* [Task statement] Keep each line of the material that includes "morphisms", and leave out the rest.

* [Study material]
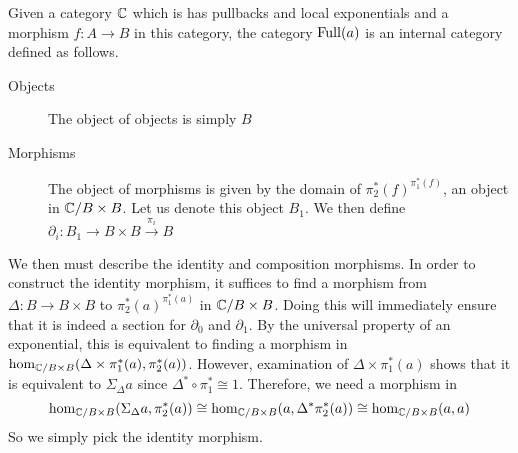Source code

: \begin{example}\label{ex:internal:full}
  Given a category $\mathbb{C}$ which is has pullbacks and local
  exponentials and a morphism $f : A \to B$ in this category, the
  category $\operatorname{Full}(a)$ is an internal category defined as follows.
  \begin{description}
  \item[Objects] The object of objects is simply $B$
  \item[Morphisms] The object of morphisms is given by the domain of
    $\pi_2^*(f)^{\pi_1^*(f)}$, an object in $\mathbb{C}/B \times B$. Let us
    denote this object $B_1$. We then define
    $\partial_i : B_1 \to B \times B \overset{\pi_i}{\to} B$
  \end{description}
  We then must describe the identity and composition morphisms. In
  order to construct the identity morphism, it suffices to find a
  morphism from $\Delta : B \to B \times B$ to
  $\pi_2^*(a)^{\pi_1^*(a)}$ in $\mathbb{C}/B \times B$. Doing this will
  immediately ensure that it is indeed a section for $\partial_0$ and
  $\partial_1$. By the universal property of an exponential, this is
  equivalent to finding a morphism in
  $\hom_{\mathbb{C}/B \times B}(\Delta \times \pi_1^*(a), \pi_2^*(a))$.
  However, examination of $\Delta \times \pi_1^*(a)$ shows that it is
  equivalent to $\Sigma_\Delta a$ since
  $\Delta^* \circ \pi_1^* \cong 1$. Therefore, we need a morphism in
  \[
    \hom_{\mathbb{C}/B \times B}(\Sigma_\Delta a, \pi_2^*(a)) \cong
    \hom_{\mathbb{C}/B \times B}(a, \Delta^* \pi_2^*(a)) \cong
    \hom_{\mathbb{C}/B \times B}(a, a)
  \]
  So we simply pick the identity morphism.


\end{example}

* [Result of this exercise]
  \item[Morphisms] The object of morphisms is given by the domain of
  We then must describe the identity and composition morphisms. In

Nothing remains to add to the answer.